PROBLEM STATEMENT:
Retyping the records exactly is the whole task.

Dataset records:

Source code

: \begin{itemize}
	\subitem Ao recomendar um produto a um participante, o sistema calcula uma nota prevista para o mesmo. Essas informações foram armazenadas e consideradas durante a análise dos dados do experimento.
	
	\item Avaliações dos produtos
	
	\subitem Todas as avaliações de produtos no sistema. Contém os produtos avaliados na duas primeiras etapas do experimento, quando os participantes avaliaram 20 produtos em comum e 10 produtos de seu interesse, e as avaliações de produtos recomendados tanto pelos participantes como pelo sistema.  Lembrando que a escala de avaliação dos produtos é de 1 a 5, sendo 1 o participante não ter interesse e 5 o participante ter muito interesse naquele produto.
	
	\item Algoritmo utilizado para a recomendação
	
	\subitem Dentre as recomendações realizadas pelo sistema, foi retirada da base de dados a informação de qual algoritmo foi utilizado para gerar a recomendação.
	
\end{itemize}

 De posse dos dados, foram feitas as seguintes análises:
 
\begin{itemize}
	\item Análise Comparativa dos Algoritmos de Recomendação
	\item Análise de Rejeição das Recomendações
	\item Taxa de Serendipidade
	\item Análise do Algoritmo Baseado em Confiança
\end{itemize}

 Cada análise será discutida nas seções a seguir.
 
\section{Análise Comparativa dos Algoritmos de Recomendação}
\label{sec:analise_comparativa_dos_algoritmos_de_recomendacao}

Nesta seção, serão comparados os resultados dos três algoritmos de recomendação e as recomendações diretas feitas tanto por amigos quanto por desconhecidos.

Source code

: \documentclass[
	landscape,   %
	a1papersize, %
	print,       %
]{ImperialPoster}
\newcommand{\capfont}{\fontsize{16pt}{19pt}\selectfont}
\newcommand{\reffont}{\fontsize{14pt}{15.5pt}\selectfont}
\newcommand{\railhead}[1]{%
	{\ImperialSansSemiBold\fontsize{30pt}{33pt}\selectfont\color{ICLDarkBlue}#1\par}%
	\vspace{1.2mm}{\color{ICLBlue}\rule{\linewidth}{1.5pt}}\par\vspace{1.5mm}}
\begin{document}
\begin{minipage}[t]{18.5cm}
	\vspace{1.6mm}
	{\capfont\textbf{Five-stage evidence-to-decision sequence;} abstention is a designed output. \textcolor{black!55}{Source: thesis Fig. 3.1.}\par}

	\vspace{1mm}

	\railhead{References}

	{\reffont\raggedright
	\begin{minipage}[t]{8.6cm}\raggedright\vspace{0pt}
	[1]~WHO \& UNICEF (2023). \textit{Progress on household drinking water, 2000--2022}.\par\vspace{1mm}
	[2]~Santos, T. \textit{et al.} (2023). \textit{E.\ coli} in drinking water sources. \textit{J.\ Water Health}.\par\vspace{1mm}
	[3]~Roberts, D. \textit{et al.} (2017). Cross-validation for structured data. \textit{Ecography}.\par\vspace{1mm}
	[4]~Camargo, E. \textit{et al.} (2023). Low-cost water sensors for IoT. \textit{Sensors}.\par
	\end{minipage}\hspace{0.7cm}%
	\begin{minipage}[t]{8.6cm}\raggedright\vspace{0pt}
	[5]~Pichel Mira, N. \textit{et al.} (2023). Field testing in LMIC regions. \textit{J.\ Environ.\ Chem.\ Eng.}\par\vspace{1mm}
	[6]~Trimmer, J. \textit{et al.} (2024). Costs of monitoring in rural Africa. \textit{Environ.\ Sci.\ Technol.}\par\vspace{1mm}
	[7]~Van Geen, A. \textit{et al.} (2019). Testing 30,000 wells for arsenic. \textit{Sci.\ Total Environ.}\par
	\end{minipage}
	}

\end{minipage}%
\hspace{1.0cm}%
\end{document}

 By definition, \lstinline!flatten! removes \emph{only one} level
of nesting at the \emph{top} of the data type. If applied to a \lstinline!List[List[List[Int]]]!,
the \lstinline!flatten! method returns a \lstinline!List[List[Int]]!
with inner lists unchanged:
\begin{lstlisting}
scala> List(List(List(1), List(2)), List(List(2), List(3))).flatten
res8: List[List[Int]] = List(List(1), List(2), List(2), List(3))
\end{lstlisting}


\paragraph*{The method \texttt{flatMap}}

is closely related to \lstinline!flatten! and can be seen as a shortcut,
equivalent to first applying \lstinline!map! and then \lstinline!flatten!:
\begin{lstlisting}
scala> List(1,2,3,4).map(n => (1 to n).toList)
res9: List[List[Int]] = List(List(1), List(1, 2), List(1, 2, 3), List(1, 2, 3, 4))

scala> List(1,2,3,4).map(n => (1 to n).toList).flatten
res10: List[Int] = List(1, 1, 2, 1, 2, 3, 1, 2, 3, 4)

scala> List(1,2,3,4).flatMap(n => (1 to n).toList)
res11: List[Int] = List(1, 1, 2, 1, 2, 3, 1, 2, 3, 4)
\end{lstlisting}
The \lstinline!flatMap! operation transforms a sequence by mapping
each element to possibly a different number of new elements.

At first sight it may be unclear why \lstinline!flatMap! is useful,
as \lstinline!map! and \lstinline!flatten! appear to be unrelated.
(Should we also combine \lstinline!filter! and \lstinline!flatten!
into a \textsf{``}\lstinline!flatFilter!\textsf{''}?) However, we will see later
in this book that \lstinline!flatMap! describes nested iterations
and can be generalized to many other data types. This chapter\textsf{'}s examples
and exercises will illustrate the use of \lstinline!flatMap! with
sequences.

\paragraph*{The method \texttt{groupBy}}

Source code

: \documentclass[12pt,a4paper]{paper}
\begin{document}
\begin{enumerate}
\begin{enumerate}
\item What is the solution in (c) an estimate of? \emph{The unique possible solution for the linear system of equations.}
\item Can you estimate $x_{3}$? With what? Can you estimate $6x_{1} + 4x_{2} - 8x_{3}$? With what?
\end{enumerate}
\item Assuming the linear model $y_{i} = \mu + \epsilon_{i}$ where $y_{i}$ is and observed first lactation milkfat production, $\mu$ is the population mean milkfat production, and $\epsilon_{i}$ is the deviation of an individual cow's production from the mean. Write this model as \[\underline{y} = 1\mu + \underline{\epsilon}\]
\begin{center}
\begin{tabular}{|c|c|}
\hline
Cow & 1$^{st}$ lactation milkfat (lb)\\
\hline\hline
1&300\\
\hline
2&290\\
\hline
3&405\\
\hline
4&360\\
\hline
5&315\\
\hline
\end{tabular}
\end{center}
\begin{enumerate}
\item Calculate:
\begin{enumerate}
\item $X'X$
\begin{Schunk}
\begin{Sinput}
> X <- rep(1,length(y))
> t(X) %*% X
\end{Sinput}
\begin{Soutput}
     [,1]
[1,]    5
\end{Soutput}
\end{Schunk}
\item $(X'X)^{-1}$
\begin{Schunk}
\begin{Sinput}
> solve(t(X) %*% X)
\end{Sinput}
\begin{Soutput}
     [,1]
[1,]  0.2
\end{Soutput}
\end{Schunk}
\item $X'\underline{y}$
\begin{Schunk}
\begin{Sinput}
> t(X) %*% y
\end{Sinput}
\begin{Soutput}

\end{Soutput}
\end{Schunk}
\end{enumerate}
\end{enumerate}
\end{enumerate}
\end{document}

EXERCISE OUTPUT:
Source code

: \begin{itemize}
	\subitem Ao recomendar um produto a um participante, o sistema calcula uma nota prevista para o mesmo. Essas informações foram armazenadas e consideradas durante a análise dos dados do experimento.
	
	\item Avaliações dos produtos
	
	\subitem Todas as avaliações de produtos no sistema. Contém os produtos avaliados na duas primeiras etapas do experimento, quando os participantes avaliaram 20 produtos em comum e 10 produtos de seu interesse, e as avaliações de produtos recomendados tanto pelos participantes como pelo sistema.  Lembrando que a escala de avaliação dos produtos é de 1 a 5, sendo 1 o participante não ter interesse e 5 o participante ter muito interesse naquele produto.
	
	\item Algoritmo utilizado para a recomendação
	
	\subitem Dentre as recomendações realizadas pelo sistema, foi retirada da base de dados a informação de qual algoritmo foi utilizado para gerar a recomendação.
	
\end{itemize}

 De posse dos dados, foram feitas as seguintes análises:
 
\begin{itemize}
	\item Análise Comparativa dos Algoritmos de Recomendação
	\item Análise de Rejeição das Recomendações
	\item Taxa de Serendipidade
	\item Análise do Algoritmo Baseado em Confiança
\end{itemize}

 Cada análise será discutida nas seções a seguir.
 
\section{Análise Comparativa dos Algoritmos de Recomendação}
\label{sec:analise_comparativa_dos_algoritmos_de_recomendacao}

Nesta seção, serão comparados os resultados dos três algoritmos de recomendação e as recomendações diretas feitas tanto por amigos quanto por desconhecidos.

Source code

: \documentclass[
	landscape,   %
	a1papersize, %
	print,       %
]{ImperialPoster}
\newcommand{\capfont}{\fontsize{16pt}{19pt}\selectfont}
\newcommand{\reffont}{\fontsize{14pt}{15.5pt}\selectfont}
\newcommand{\railhead}[1]{%
	{\ImperialSansSemiBold\fontsize{30pt}{33pt}\selectfont\color{ICLDarkBlue}#1\par}%
	\vspace{1.2mm}{\color{ICLBlue}\rule{\linewidth}{1.5pt}}\par\vspace{1.5mm}}
\begin{document}
\begin{minipage}[t]{18.5cm}
	\vspace{1.6mm}
	{\capfont\textbf{Five-stage evidence-to-decision sequence;} abstention is a designed output. \textcolor{black!55}{Source: thesis Fig. 3.1.}\par}

	\vspace{1mm}

	\railhead{References}

	{\reffont\raggedright
	\begin{minipage}[t]{8.6cm}\raggedright\vspace{0pt}
	[1]~WHO \& UNICEF (2023). \textit{Progress on household drinking water, 2000--2022}.\par\vspace{1mm}
	[2]~Santos, T. \textit{et al.} (2023). \textit{E.\ coli} in drinking water sources. \textit{J.\ Water Health}.\par\vspace{1mm}
	[3]~Roberts, D. \textit{et al.} (2017). Cross-validation for structured data. \textit{Ecography}.\par\vspace{1mm}
	[4]~Camargo, E. \textit{et al.} (2023). Low-cost water sensors for IoT. \textit{Sensors}.\par
	\end{minipage}\hspace{0.7cm}%
	\begin{minipage}[t]{8.6cm}\raggedright\vspace{0pt}
	[5]~Pichel Mira, N. \textit{et al.} (2023). Field testing in LMIC regions. \textit{J.\ Environ.\ Chem.\ Eng.}\par\vspace{1mm}
	[6]~Trimmer, J. \textit{et al.} (2024). Costs of monitoring in rural Africa. \textit{Environ.\ Sci.\ Technol.}\par\vspace{1mm}
	[7]~Van Geen, A. \textit{et al.} (2019). Testing 30,000 wells for arsenic. \textit{Sci.\ Total Environ.}\par
	\end{minipage}
	}

\end{minipage}%
\hspace{1.0cm}%
\end{document}

 By definition, \lstinline!flatten! removes \emph{only one} level
of nesting at the \emph{top} of the data type. If applied to a \lstinline!List[List[List[Int]]]!,
the \lstinline!flatten! method returns a \lstinline!List[List[Int]]!
with inner lists unchanged:
\begin{lstlisting}
scala> List(List(List(1), List(2)), List(List(2), List(3))).flatten
res8: List[List[Int]] = List(List(1), List(2), List(2), List(3))
\end{lstlisting}


\paragraph*{The method \texttt{flatMap}}

is closely related to \lstinline!flatten! and can be seen as a shortcut,
equivalent to first applying \lstinline!map! and then \lstinline!flatten!:
\begin{lstlisting}
scala> List(1,2,3,4).map(n => (1 to n).toList)
res9: List[List[Int]] = List(List(1), List(1, 2), List(1, 2, 3), List(1, 2, 3, 4))

scala> List(1,2,3,4).map(n => (1 to n).toList).flatten
res10: List[Int] = List(1, 1, 2, 1, 2, 3, 1, 2, 3, 4)

scala> List(1,2,3,4).flatMap(n => (1 to n).toList)
res11: List[Int] = List(1, 1, 2, 1, 2, 3, 1, 2, 3, 4)
\end{lstlisting}
The \lstinline!flatMap! operation transforms a sequence by mapping
each element to possibly a different number of new elements.

At first sight it may be unclear why \lstinline!flatMap! is useful,
as \lstinline!map! and \lstinline!flatten! appear to be unrelated.
(Should we also combine \lstinline!filter! and \lstinline!flatten!
into a \textsf{``}\lstinline!flatFilter!\textsf{''}?) However, we will see later
in this book that \lstinline!flatMap! describes nested iterations
and can be generalized to many other data types. This chapter\textsf{'}s examples
and exercises will illustrate the use of \lstinline!flatMap! with
sequences.

\paragraph*{The method \texttt{groupBy}}

Source code

: \documentclass[12pt,a4paper]{paper}
\begin{document}
\begin{enumerate}
\begin{enumerate}
\item What is the solution in (c) an estimate of? \emph{The unique possible solution for the linear system of equations.}
\item Can you estimate $x_{3}$? With what? Can you estimate $6x_{1} + 4x_{2} - 8x_{3}$? With what?
\end{enumerate}
\item Assuming the linear model $y_{i} = \mu + \epsilon_{i}$ where $y_{i}$ is and observed first lactation milkfat production, $\mu$ is the population mean milkfat production, and $\epsilon_{i}$ is the deviation of an individual cow's production from the mean. Write this model as \[\underline{y} = 1\mu + \underline{\epsilon}\]
\begin{center}
\begin{tabular}{|c|c|}
\hline
Cow & 1$^{st}$ lactation milkfat (lb)\\
\hline\hline
1&300\\
\hline
2&290\\
\hline
3&405\\
\hline
4&360\\
\hline
5&315\\
\hline
\end{tabular}
\end{center}
\begin{enumerate}
\item Calculate:
\begin{enumerate}
\item $X'X$
\begin{Schunk}
\begin{Sinput}
> X <- rep(1,length(y))
> t(X) %*% X
\end{Sinput}
\begin{Soutput}
     [,1]
[1,]    5
\end{Soutput}
\end{Schunk}
\item $(X'X)^{-1}$
\begin{Schunk}
\begin{Sinput}
> solve(t(X) %*% X)
\end{Sinput}
\begin{Soutput}
     [,1]
[1,]  0.2
\end{Soutput}
\end{Schunk}
\item $X'\underline{y}$
\begin{Schunk}
\begin{Sinput}
> t(X) %*% y
\end{Sinput}
\begin{Soutput}

\end{Soutput}
\end{Schunk}
\end{enumerate}
\end{enumerate}
\end{enumerate}
\end{document}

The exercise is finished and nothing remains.